(Source texts of formatted documents)
══════════

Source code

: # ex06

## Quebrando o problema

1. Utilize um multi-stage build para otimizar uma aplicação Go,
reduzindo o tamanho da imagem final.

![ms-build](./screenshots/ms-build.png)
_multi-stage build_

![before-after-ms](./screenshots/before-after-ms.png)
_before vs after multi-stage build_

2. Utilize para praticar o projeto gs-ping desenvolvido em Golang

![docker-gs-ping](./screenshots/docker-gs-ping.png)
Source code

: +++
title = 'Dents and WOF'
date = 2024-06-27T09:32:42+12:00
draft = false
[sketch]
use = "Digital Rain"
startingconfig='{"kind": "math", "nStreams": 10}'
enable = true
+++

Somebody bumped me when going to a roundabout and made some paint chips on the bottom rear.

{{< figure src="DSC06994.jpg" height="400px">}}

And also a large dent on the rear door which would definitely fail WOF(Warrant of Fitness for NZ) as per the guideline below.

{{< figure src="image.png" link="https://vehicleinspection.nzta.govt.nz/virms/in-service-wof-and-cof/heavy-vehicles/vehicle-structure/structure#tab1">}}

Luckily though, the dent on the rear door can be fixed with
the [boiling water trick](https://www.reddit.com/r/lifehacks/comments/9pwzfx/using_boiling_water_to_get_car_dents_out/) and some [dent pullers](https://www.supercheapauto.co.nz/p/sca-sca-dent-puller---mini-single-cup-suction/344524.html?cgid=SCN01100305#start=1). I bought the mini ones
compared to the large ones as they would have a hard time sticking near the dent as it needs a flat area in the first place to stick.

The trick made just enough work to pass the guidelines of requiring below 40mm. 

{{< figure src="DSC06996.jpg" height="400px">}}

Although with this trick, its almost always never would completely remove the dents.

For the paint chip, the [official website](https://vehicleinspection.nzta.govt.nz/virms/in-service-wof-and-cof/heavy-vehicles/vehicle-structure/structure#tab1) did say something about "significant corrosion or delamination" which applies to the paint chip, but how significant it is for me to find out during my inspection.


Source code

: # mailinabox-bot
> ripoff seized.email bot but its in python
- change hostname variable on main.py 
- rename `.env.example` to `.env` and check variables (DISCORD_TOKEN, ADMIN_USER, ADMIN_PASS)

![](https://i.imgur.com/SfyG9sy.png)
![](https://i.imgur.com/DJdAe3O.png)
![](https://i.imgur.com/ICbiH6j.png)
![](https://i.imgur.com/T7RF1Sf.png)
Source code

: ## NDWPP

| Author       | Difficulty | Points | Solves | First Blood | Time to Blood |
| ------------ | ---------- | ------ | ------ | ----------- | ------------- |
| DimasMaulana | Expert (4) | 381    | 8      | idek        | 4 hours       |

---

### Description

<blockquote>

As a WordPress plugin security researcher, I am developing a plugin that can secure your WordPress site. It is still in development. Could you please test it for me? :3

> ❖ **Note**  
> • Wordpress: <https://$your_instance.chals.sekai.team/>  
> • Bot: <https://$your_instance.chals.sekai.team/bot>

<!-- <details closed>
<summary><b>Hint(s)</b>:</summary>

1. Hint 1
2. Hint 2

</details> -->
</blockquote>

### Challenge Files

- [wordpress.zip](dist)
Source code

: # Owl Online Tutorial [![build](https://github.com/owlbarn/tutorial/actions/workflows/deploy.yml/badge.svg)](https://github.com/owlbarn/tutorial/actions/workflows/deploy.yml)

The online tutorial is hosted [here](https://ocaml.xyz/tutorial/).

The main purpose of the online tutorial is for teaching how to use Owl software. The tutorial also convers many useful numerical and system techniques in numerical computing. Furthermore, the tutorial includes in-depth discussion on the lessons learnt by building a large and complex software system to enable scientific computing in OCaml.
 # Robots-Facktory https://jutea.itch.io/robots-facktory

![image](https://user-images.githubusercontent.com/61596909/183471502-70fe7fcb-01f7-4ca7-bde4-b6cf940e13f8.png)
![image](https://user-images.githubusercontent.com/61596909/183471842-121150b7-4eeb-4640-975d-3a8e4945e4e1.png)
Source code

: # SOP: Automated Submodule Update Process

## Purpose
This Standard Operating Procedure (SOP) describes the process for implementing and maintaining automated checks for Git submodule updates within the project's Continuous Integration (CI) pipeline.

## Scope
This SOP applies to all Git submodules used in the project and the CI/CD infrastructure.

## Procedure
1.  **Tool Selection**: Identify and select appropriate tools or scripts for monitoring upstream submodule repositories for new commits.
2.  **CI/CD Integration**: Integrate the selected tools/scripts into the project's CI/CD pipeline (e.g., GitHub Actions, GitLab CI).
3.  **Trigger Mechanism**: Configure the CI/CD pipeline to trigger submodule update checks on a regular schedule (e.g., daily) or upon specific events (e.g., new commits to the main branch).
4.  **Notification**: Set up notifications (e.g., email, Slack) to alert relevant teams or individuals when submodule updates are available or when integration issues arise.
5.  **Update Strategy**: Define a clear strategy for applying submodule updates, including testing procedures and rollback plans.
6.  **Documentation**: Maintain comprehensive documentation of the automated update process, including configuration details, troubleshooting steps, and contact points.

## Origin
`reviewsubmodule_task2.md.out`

══════════

▶ [Task goal] Each of the records is to be written out again exactly.

▶ [Task response]
Source code

: # ex06

## Quebrando o problema

1. Utilize um multi-stage build para otimizar uma aplicação Go,
reduzindo o tamanho da imagem final.

![ms-build](./screenshots/ms-build.png)
_multi-stage build_

![before-after-ms](./screenshots/before-after-ms.png)
_before vs after multi-stage build_

2. Utilize para praticar o projeto gs-ping desenvolvido em Golang

![docker-gs-ping](./screenshots/docker-gs-ping.png)
Source code

: +++
title = 'Dents and WOF'
date = 2024-06-27T09:32:42+12:00
draft = false
[sketch]
use = "Digital Rain"
startingconfig='{"kind": "math", "nStreams": 10}'
enable = true
+++

Somebody bumped me when going to a roundabout and made some paint chips on the bottom rear.

{{< figure src="DSC06994.jpg" height="400px">}}

And also a large dent on the rear door which would definitely fail WOF(Warrant of Fitness for NZ) as per the guideline below.

{{< figure src="image.png" link="https://vehicleinspection.nzta.govt.nz/virms/in-service-wof-and-cof/heavy-vehicles/vehicle-structure/structure#tab1">}}

Luckily though, the dent on the rear door can be fixed with
the [boiling water trick](https://www.reddit.com/r/lifehacks/comments/9pwzfx/using_boiling_water_to_get_car_dents_out/) and some [dent pullers](https://www.supercheapauto.co.nz/p/sca-sca-dent-puller---mini-single-cup-suction/344524.html?cgid=SCN01100305#start=1). I bought the mini ones
compared to the large ones as they would have a hard time sticking near the dent as it needs a flat area in the first place to stick.

The trick made just enough work to pass the guidelines of requiring below 40mm. 

{{< figure src="DSC06996.jpg" height="400px">}}

Although with this trick, its almost always never would completely remove the dents.

For the paint chip, the [official website](https://vehicleinspection.nzta.govt.nz/virms/in-service-wof-and-cof/heavy-vehicles/vehicle-structure/structure#tab1) did say something about "significant corrosion or delamination" which applies to the paint chip, but how significant it is for me to find out during my inspection.


Source code

: # mailinabox-bot
> ripoff seized.email bot but its in python
- change hostname variable on main.py 
- rename `.env.example` to `.env` and check variables (DISCORD_TOKEN, ADMIN_USER, ADMIN_PASS)

![](https://i.imgur.com/SfyG9sy.png)
![](https://i.imgur.com/DJdAe3O.png)
![](https://i.imgur.com/ICbiH6j.png)
![](https://i.imgur.com/T7RF1Sf.png)
Source code

: ## NDWPP

| Author       | Difficulty | Points | Solves | First Blood | Time to Blood |
| ------------ | ---------- | ------ | ------ | ----------- | ------------- |
| DimasMaulana | Expert (4) | 381    | 8      | idek        | 4 hours       |

---

### Description

<blockquote>

As a WordPress plugin security researcher, I am developing a plugin that can secure your WordPress site. It is still in development. Could you please test it for me? :3

> ❖ **Note**  
> • Wordpress: <https://$your_instance.chals.sekai.team/>  
> • Bot: <https://$your_instance.chals.sekai.team/bot>

<!-- <details closed>
<summary><b>Hint(s)</b>:</summary>

1. Hint 1
2. Hint 2

</details> -->
</blockquote>

### Challenge Files

- [wordpress.zip](dist)
Source code

: # Owl Online Tutorial [![build](https://github.com/owlbarn/tutorial/actions/workflows/deploy.yml/badge.svg)](https://github.com/owlbarn/tutorial/actions/workflows/deploy.yml)

The online tutorial is hosted [here](https://ocaml.xyz/tutorial/).

The main purpose of the online tutorial is for teaching how to use Owl software. The tutorial also convers many useful numerical and system techniques in numerical computing. Furthermore, the tutorial includes in-depth discussion on the lessons learnt by building a large and complex software system to enable scientific computing in OCaml.
 # Robots-Facktory https://jutea.itch.io/robots-facktory

![image](https://user-images.githubusercontent.com/61596909/183471502-70fe7fcb-01f7-4ca7-bde4-b6cf940e13f8.png)
![image](https://user-images.githubusercontent.com/61596909/183471842-121150b7-4eeb-4640-975d-3a8e4945e4e1.png)
Source code

: # SOP: Automated Submodule Update Process

## Purpose
This Standard Operating Procedure (SOP) describes the process for implementing and maintaining automated checks for Git submodule updates within the project's Continuous Integration (CI) pipeline.

## Scope
This SOP applies to all Git submodules used in the project and the CI/CD infrastructure.

## Procedure
1.  **Tool Selection**: Identify and select appropriate tools or scripts for monitoring upstream submodule repositories for new commits.
2.  **CI/CD Integration**: Integrate the selected tools/scripts into the project's CI/CD pipeline (e.g., GitHub Actions, GitLab CI).
3.  **Trigger Mechanism**: Configure the CI/CD pipeline to trigger submodule update checks on a regular schedule (e.g., daily) or upon specific events (e.g., new commits to the main branch).
4.  **Notification**: Set up notifications (e.g., email, Slack) to alert relevant teams or individuals when submodule updates are available or when integration issues arise.
5.  **Update Strategy**: Define a clear strategy for applying submodule updates, including testing procedures and rollback plans.
6.  **Documentation**: Maintain comprehensive documentation of the automated update process, including configuration details, troubleshooting steps, and contact points.

## Origin
`reviewsubmodule_task2.md.out`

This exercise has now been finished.